* ACTIVITY *
Print out every record exactly as it appears.

* DATA SECTION *

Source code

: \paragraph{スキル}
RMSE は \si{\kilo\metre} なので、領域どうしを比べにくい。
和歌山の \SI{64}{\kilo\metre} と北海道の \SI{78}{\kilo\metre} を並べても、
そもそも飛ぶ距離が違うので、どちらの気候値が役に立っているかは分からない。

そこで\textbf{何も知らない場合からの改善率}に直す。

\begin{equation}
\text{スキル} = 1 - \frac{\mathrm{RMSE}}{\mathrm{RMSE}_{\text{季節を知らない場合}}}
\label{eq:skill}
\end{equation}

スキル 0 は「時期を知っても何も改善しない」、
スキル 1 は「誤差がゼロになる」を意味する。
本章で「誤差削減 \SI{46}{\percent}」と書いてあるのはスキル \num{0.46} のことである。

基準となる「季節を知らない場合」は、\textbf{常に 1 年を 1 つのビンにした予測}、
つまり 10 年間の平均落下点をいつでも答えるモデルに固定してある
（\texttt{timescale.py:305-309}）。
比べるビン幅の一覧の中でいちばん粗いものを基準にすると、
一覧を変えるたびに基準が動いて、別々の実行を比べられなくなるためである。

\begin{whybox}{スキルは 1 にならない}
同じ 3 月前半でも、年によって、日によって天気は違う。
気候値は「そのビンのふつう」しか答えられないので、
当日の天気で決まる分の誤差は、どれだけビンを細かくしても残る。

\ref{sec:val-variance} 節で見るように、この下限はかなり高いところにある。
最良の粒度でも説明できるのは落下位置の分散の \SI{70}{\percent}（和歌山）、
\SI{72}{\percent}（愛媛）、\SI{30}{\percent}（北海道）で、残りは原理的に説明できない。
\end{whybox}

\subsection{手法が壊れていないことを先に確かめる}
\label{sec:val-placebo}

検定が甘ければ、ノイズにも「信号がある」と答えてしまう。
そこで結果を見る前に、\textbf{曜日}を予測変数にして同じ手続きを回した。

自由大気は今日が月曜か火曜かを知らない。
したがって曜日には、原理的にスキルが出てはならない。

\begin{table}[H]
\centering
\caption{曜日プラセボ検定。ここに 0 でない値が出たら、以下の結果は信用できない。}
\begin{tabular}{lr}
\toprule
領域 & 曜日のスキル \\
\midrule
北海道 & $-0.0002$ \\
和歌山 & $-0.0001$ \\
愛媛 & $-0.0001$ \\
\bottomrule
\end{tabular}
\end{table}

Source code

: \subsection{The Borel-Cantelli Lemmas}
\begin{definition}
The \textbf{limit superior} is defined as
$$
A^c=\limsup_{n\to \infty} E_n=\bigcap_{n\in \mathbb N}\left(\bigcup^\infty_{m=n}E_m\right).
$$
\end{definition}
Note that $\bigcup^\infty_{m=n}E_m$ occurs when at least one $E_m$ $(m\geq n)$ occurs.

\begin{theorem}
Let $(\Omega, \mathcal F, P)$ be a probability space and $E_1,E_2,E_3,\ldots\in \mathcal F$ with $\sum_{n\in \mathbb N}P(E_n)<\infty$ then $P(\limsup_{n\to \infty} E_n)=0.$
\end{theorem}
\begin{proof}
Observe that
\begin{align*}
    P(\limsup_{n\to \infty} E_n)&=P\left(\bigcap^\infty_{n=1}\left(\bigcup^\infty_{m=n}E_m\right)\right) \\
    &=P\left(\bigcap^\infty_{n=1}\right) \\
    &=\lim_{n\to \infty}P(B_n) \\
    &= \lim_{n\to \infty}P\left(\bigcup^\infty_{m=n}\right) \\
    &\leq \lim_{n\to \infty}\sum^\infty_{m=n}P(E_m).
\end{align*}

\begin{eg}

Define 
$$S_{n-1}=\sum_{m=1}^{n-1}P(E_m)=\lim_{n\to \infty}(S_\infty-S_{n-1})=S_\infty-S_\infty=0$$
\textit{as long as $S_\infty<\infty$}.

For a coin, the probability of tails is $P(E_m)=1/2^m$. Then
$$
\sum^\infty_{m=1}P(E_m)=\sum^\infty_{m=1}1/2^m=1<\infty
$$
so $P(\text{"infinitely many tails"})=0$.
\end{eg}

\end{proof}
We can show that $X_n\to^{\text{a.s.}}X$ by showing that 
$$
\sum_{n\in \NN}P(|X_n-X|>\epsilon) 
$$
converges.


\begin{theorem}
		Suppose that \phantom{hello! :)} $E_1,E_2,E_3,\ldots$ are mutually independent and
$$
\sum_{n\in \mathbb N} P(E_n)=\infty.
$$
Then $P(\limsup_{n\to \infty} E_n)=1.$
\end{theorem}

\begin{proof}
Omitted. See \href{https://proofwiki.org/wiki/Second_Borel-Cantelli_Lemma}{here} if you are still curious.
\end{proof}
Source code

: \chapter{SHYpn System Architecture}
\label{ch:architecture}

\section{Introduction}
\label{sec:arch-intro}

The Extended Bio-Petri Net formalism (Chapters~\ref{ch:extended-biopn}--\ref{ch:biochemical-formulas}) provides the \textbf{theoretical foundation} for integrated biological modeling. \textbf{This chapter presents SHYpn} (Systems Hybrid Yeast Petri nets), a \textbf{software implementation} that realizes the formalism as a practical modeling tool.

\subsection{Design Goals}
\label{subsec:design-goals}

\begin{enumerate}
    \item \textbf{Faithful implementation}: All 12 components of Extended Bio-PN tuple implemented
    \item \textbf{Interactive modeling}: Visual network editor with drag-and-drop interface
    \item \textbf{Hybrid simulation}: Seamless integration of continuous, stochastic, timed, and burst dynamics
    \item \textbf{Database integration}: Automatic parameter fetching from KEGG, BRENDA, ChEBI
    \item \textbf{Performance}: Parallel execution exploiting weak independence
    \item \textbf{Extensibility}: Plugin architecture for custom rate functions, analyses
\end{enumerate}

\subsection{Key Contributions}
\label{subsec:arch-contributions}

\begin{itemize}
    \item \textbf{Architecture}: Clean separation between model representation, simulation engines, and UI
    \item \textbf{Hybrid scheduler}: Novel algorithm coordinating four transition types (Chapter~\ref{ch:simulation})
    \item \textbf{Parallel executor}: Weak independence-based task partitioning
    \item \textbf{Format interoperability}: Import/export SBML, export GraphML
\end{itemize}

* EXERCISE RESPONSE *
Source code

: \paragraph{スキル}
RMSE は \si{\kilo\metre} なので、領域どうしを比べにくい。
和歌山の \SI{64}{\kilo\metre} と北海道の \SI{78}{\kilo\metre} を並べても、
そもそも飛ぶ距離が違うので、どちらの気候値が役に立っているかは分からない。

そこで\textbf{何も知らない場合からの改善率}に直す。

\begin{equation}
\text{スキル} = 1 - \frac{\mathrm{RMSE}}{\mathrm{RMSE}_{\text{季節を知らない場合}}}
\label{eq:skill}
\end{equation}

スキル 0 は「時期を知っても何も改善しない」、
スキル 1 は「誤差がゼロになる」を意味する。
本章で「誤差削減 \SI{46}{\percent}」と書いてあるのはスキル \num{0.46} のことである。

基準となる「季節を知らない場合」は、\textbf{常に 1 年を 1 つのビンにした予測}、
つまり 10 年間の平均落下点をいつでも答えるモデルに固定してある
（\texttt{timescale.py:305-309}）。
比べるビン幅の一覧の中でいちばん粗いものを基準にすると、
一覧を変えるたびに基準が動いて、別々の実行を比べられなくなるためである。

\begin{whybox}{スキルは 1 にならない}
同じ 3 月前半でも、年によって、日によって天気は違う。
気候値は「そのビンのふつう」しか答えられないので、
当日の天気で決まる分の誤差は、どれだけビンを細かくしても残る。

\ref{sec:val-variance} 節で見るように、この下限はかなり高いところにある。
最良の粒度でも説明できるのは落下位置の分散の \SI{70}{\percent}（和歌山）、
\SI{72}{\percent}（愛媛）、\SI{30}{\percent}（北海道）で、残りは原理的に説明できない。
\end{whybox}

\subsection{手法が壊れていないことを先に確かめる}
\label{sec:val-placebo}

検定が甘ければ、ノイズにも「信号がある」と答えてしまう。
そこで結果を見る前に、\textbf{曜日}を予測変数にして同じ手続きを回した。

自由大気は今日が月曜か火曜かを知らない。
したがって曜日には、原理的にスキルが出てはならない。

\begin{table}[H]
\centering
\caption{曜日プラセボ検定。ここに 0 でない値が出たら、以下の結果は信用できない。}
\begin{tabular}{lr}
\toprule
領域 & 曜日のスキル \\
\midrule
北海道 & $-0.0002$ \\
和歌山 & $-0.0001$ \\
愛媛 & $-0.0001$ \\
\bottomrule
\end{tabular}
\end{table}

Source code

: \subsection{The Borel-Cantelli Lemmas}
\begin{definition}
The \textbf{limit superior} is defined as
$$
A^c=\limsup_{n\to \infty} E_n=\bigcap_{n\in \mathbb N}\left(\bigcup^\infty_{m=n}E_m\right).
$$
\end{definition}
Note that $\bigcup^\infty_{m=n}E_m$ occurs when at least one $E_m$ $(m\geq n)$ occurs.

\begin{theorem}
Let $(\Omega, \mathcal F, P)$ be a probability space and $E_1,E_2,E_3,\ldots\in \mathcal F$ with $\sum_{n\in \mathbb N}P(E_n)<\infty$ then $P(\limsup_{n\to \infty} E_n)=0.$
\end{theorem}
\begin{proof}
Observe that
\begin{align*}
    P(\limsup_{n\to \infty} E_n)&=P\left(\bigcap^\infty_{n=1}\left(\bigcup^\infty_{m=n}E_m\right)\right) \\
    &=P\left(\bigcap^\infty_{n=1}\right) \\
    &=\lim_{n\to \infty}P(B_n) \\
    &= \lim_{n\to \infty}P\left(\bigcup^\infty_{m=n}\right) \\
    &\leq \lim_{n\to \infty}\sum^\infty_{m=n}P(E_m).
\end{align*}

\begin{eg}

Define 
$$S_{n-1}=\sum_{m=1}^{n-1}P(E_m)=\lim_{n\to \infty}(S_\infty-S_{n-1})=S_\infty-S_\infty=0$$
\textit{as long as $S_\infty<\infty$}.

For a coin, the probability of tails is $P(E_m)=1/2^m$. Then
$$
\sum^\infty_{m=1}P(E_m)=\sum^\infty_{m=1}1/2^m=1<\infty
$$
so $P(\text{"infinitely many tails"})=0$.
\end{eg}

\end{proof}
We can show that $X_n\to^{\text{a.s.}}X$ by showing that 
$$
\sum_{n\in \NN}P(|X_n-X|>\epsilon) 
$$
converges.


\begin{theorem}
		Suppose that \phantom{hello! :)} $E_1,E_2,E_3,\ldots$ are mutually independent and
$$
\sum_{n\in \mathbb N} P(E_n)=\infty.
$$
Then $P(\limsup_{n\to \infty} E_n)=1.$
\end{theorem}

\begin{proof}
Omitted. See \href{https://proofwiki.org/wiki/Second_Borel-Cantelli_Lemma}{here} if you are still curious.
\end{proof}
Source code

: \chapter{SHYpn System Architecture}
\label{ch:architecture}

\section{Introduction}
\label{sec:arch-intro}

The Extended Bio-Petri Net formalism (Chapters~\ref{ch:extended-biopn}--\ref{ch:biochemical-formulas}) provides the \textbf{theoretical foundation} for integrated biological modeling. \textbf{This chapter presents SHYpn} (Systems Hybrid Yeast Petri nets), a \textbf{software implementation} that realizes the formalism as a practical modeling tool.

\subsection{Design Goals}
\label{subsec:design-goals}

\begin{enumerate}
    \item \textbf{Faithful implementation}: All 12 components of Extended Bio-PN tuple implemented
    \item \textbf{Interactive modeling}: Visual network editor with drag-and-drop interface
    \item \textbf{Hybrid simulation}: Seamless integration of continuous, stochastic, timed, and burst dynamics
    \item \textbf{Database integration}: Automatic parameter fetching from KEGG, BRENDA, ChEBI
    \item \textbf{Performance}: Parallel execution exploiting weak independence
    \item \textbf{Extensibility}: Plugin architecture for custom rate functions, analyses
\end{enumerate}

\subsection{Key Contributions}
\label{subsec:arch-contributions}

\begin{itemize}
    \item \textbf{Architecture}: Clean separation between model representation, simulation engines, and UI
    \item \textbf{Hybrid scheduler}: Novel algorithm coordinating four transition types (Chapter~\ref{ch:simulation})
    \item \textbf{Parallel executor}: Weak independence-based task partitioning
    \item \textbf{Format interoperability}: Import/export SBML, export GraphML
\end{itemize}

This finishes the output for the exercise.